En conséquence, à défaut pour la cour de motivation spécifique ou d’adoption de motifs du jugement, il convient de compléter l’arrêt s’agissant de la demande en indemnité compensatrice de congés payés.
2°/ Sur l’indemnité compensatrice de congés payés :
M. X expose que :
— il ressort du bulletin de salaire du mois d’avril 2011 que 53 jours lui restaient acquis et que, sur la période en cours, 19 devaient encore être pris, soit un total de 72 jours ;
— contre toute attente, les bulletins de salaire remis avec le solde de tout compte montrent que les congés payés qui lui sont dus ont été ramenés à zéro ;
— les congés payés ne lui ont ainsi pas été rémunérés.
Le versement d’une indemnité compensatrice de congés payés sur le fondement de l’article L.3141-28 du code du travail suppose l’existence de congés non pris par le salarié et une rupture de contrat de travail, y compris si elle résulte d’une faute lourde du salarié.
L’indemnité correspond aux congés acquis au titre de la période de référence en cours et, éventuellement, aux congés acquis au titre de la période de référence antérieure et non pris par le salarié.
En l’espèce, le bulletin de salaire du mois de juin 2011et le projet de reçu pour solde de tout compte du 28 juin 2011 mentionnent une absence de droit à congés payés et de somme due à ce titre, alors que le bulletin du mois de mai 2011 précisait :
'Acquis : 53.00 jours
En cours : 29,50 jours
Pris : 34,00 jours
Solde : 19,00 jours'.
Aucun élément n’établit que ces mentions étaient erronées ou que le salarié aurait pris, postérieurement au mois de mai 2011, des congés.
En conséquence, la société Saint-Honoré (venant aux droits de la société Groupe Costes) est tenue à une indemnité compensatrice de congés payés correspondant à l’addition des jours du solde de la période de référence antérieure et de la période de référence en cours, soit 19 jours et 29,50 jours, d’où :
48,50 jours non pris x 7 heures quotidiennes de travail x 32,966 euros de coût horaire brut
total : 11 191,96 euros.
En conséquence, la société Saint-Honoré (venant aux droits de la société Groupe Costes) est condamnée à payer à M. X une somme de 11 191,96 euros brut d’indemnité compensatrice de congés payés.

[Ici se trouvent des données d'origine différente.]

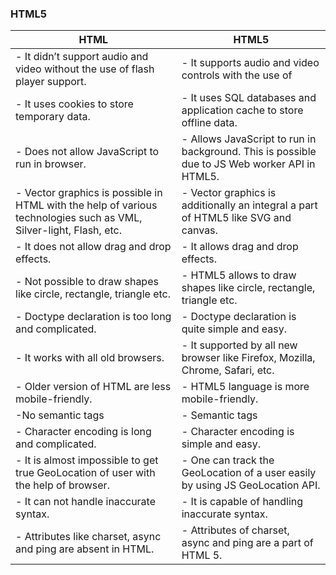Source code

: ### HTML5

| HTML                                                                                                               | HTML5                                                                                         |
| ------------------------------------------------------------------------------------------------------------------ | --------------------------------------------------------------------------------------------- |
| - It didn’t support audio and video without the use of flash player support.                                       | - It supports audio and video controls with the use of <audio> and <video> tags.              |
| - It uses cookies to store temporary data.                                                                         | - It uses SQL databases and application cache to store offline data.                          |
| - Does not allow JavaScript to run in browser.                                                                     | - Allows JavaScript to run in background. This is possible due to JS Web worker API in HTML5. |
| - Vector graphics is possible in HTML with the help of various technologies such as VML, Silver-light, Flash, etc. | - Vector graphics is additionally an integral a part of HTML5 like SVG and canvas.            |
| - It does not allow drag and drop effects.                                                                         | - It allows drag and drop effects.                                                            |
| - Not possible to draw shapes like circle, rectangle, triangle etc.                                                | - HTML5 allows to draw shapes like circle, rectangle, triangle etc.                           |
| - Doctype declaration is too long and complicated.                                                                 | - Doctype declaration is quite simple and easy.                                               |
| - It works with all old browsers.                                                                                  | - It supported by all new browser like Firefox, Mozilla, Chrome, Safari, etc.                 |
| - Older version of HTML are less mobile-friendly.                                                                  | - HTML5 language is more mobile-friendly.                                                     |
| -No semantic tags                                                                                                  | - Semantic tags                                                                               |
| - Character encoding is long and complicated.                                                                      | - Character encoding is simple and easy.                                                      |
| - It is almost impossible to get true GeoLocation of user with the help of browser.                                | - One can track the GeoLocation of a user easily by using JS GeoLocation API.                 |
| - It can not handle inaccurate syntax.                                                                             | - It is capable of handling inaccurate syntax.                                                |
| - Attributes like charset, async and ping are absent in HTML.                                                      | - Attributes of charset, async and ping are a part of HTML 5.                                 |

3°/ Sur les dépens et l’article 700 du code de procédure civile :
Les dépens de la présente procédure en omission de statuer seront laissés à la charge du Trésor Public.
La société Saint-Honoré (venant aux droits de la société Groupe Costes) est déboutée de sa demande présentée sur le fondement de l’article 700 du code de procédure civile.
PAR CES MOTIFS,
LA COUR,
DECLARE recevable la requête en omission de statuer ;
COMPLETE le dispositif de l’arrêt du 29 janvier 2019, en ce qu’il convient de condamner la SCA Saint-Honoré (venant aux droits de la SAS Groupe Costes) à payer à M. Z X la somme de 11 191,96 euros brut au titre de l’indemnité compensatrice de congés payés ;
RAPPELLE que la présente décision :
— est mentionnée sur la minute et sur les expéditions de l’arrêt ;
— doit être notifiée comme l’arrêt ;
— donne ouverture aux mêmes voies de recours que celui-ci ;
REJETTE la demande de la SCA Saint-Honoré (venant aux droits de la SAS Groupe Costes) présentée sur le fondement de l’article 700 du code de procédure civile ;
LAISSE à la charge du Trésor Public les dépens de la présente procédure en omission de statuer.